**PROBLEM TO SOLVE**
The copy should hold exactly the lines below from the one that contains "label resources as they are created." through the one that contains "###Bookkeeping" and nothing else, so no pictures.

**INPUT**
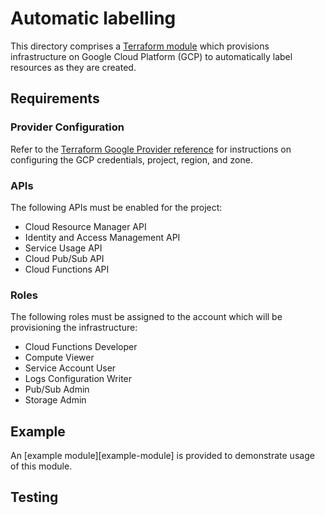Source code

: # Automatic labelling

This directory comprises a [Terraform module](terraform-module) which
provisions infrastructure on Google Cloud Platform (GCP) to automatically
label resources as they are created.

## Requirements

### Provider Configuration

Refer to the
[Terraform Google Provider reference][terraform-google-provider-reference] for
instructions on configuring the GCP credentials, project, region, and zone.

### APIs

The following APIs must be enabled for the project:

- Cloud Resource Manager API
- Identity and Access Management API
- Service Usage API
- Cloud Pub/Sub API
- Cloud Functions API

### Roles

The following roles must be assigned to the account which will be provisioning
the infrastructure:

- Cloud Functions Developer
- Compute Viewer
- Service Account User
- Logs Configuration Writer
- Pub/Sub Admin
- Storage Admin

## Example

An [example module][example-module] is provided to demonstrate usage of this
module.

## Testing

[terraform-module]: https://www.terraform.io/docs/modules/index.html
[terraform-google-provider-reference]: https://www.terraform.io/docs/providers/google/provider_reference.html
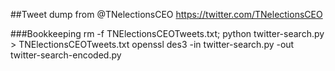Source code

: ##Tweet dump from @TNelectionsCEO
https://twitter.com/TNelectionsCEO

###Bookkeeping
rm -f  TNElectionsCEOTweets.txt; python twitter-search.py > TNElectionsCEOTweets.txt
openssl des3 -in twitter-search.py -out twitter-search-encoded.py
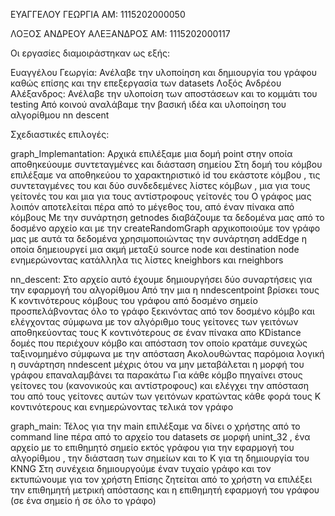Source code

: ΕΥΑΓΓΕΛΟΥ ΓΕΩΡΓΙΑ ΑΜ: 1115202000050

ΛΟΞΟΣ ΑΝΔΡΕΟΥ ΑΛΕΞΑΝΔΡΟΣ ΑΜ: 1115202000117


Οι εργασίες διαμοιράστηκαν ως εξής:

Ευαγγέλου Γεωργία: Ανέλαβε την υλοποίηση και δημιουργία του γράφου καθώς επίσης και την επεξεργασία
των datasets
Λοξός Ανδρέου Αλέξανδρος: Ανέλαβε την υλοποίση των αποστάσεων και το κομμάτι του testing
Από κοινού αναλάβαμε την βασική ιδέα και υλοποίηση του αλγορίθμου nn descent

Σχεδιαστικές επιλογές:

graph_Implemantation: Αρχικά επιλέξαμε μια δομή point στην οποία αποθηκεύουμε συντεταγμένες και διάσταση σημείου
Στη δομή του κόμβου επιλέξαμε να αποθηκεύου το χαρακτηριστικό id του εκάστοτε κόμβου ,
τις συντεταγμένες του και δύο συνδεδεμένες λίστες κόμβων , μια για τους γείτονές του 
και μια για τους αντίστροφους γείτονές του
Ο γράφος μας λοιπόν αποτελείται πέρα από το μέγεθος του, από έναν πίνακα από κόμβους
Με την συνάρτηση getnodes διαβάζουμε τα δεδομένα μας από το δοσμένο αρχείο και με
την createRandomGraph αρχικοποιούμε τον γράφο μας με αυτά τα δεδομένα χρησιμοποιώντας
την συνάρτηση addEdge η οποία δημειουργεί μια ακμή μεταξύ source node και destination node
ενημερώνοντας κατάλληλα τις λίστες kneighbors και rneighbors

nn_descent: Στο αρχείο αυτό έχουμε δημιουργήσει δύο συναρτήσεις για την εφαρμογή του αλγορίθμου
Από την μια η nndescentpoint βρίσκει τους Κ κοντινότερους κόμβους του γράφου από δοσμένο σημείο
προσπελάβνοντας όλο το γράφο ξεκινόντας από τον δοσμένο κόμβο και ελέγχοντας σύμφωνα
με τον αλγόριθμο τους γείτονες των γειτόνων αποθηκεύοντας τους Κ κοντινότερους
σε έναν πίνακα απο KDistance δομές που περιέχουν κόμβο και απόσταση τον οποίο κρατάμε συνεχώς ταξινομημένο
σύμφωνα με την απόσταση
Ακολουθώντας παρόμοια λογική η συνάρτηση nndescent μέχρις ότου να μην μεταβάλεται η μορφή 
του γράφου επαναλαμβάνει τα παρακάτω
Για κάθε κόμβο πηγαίνει στους γείτονες του (κανονικούς και αντίστροφους) και ελέγχει την απόσταση του
από τους γείτονες αυτών των γειτόνων κρατώντας κάθε φορά τους Κ κοντινότερους και ενημερώνοντας τελικά τον γράφο 

graph_main: Τέλος για την main επιλέξαμε να δίνει ο χρήστης από το command line πέρα από το αρχείο
του datasets σε μορφή unint_32 , ένα αρχείο με το επιθημητό σημείο εκτός γράφου για την εφαρμογή του 
αλγορίθμου , την διάσταση των σημείων και το Κ για τη δημιουργία του KNNG
Στη συνέχεια δημιουργούμε έναν τυχαίο γράφο και τον εκτυπώνουμε για τον χρήστη
Επίσης ζητείται από το χρήστη να επιλέξει την επιθημητή μετρική απόστασης και η επιθημητή
εφαρμογή του γράφου (σε ένα σημείο ή σε όλο το γράφο)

**OUTPUT**
label resources as they are created.

## Requirements

### Provider Configuration

Refer to the
[Terraform Google Provider reference][terraform-google-provider-reference] for
instructions on configuring the GCP credentials, project, region, and zone.

### APIs

The following APIs must be enabled for the project:

- Cloud Resource Manager API
- Identity and Access Management API
- Service Usage API
- Cloud Pub/Sub API
- Cloud Functions API

### Roles

The following roles must be assigned to the account which will be provisioning
the infrastructure:

- Cloud Functions Developer
- Compute Viewer
- Service Account User
- Logs Configuration Writer
- Pub/Sub Admin
- Storage Admin

## Example

An [example module][example-module] is provided to demonstrate usage of this
module.

## Testing

[terraform-module]: https://www.terraform.io/docs/modules/index.html
[terraform-google-provider-reference]: https://www.terraform.io/docs/providers/google/provider_reference.html
Source code

: ##Tweet dump from @TNelectionsCEO
https://twitter.com/TNelectionsCEO

###Bookkeeping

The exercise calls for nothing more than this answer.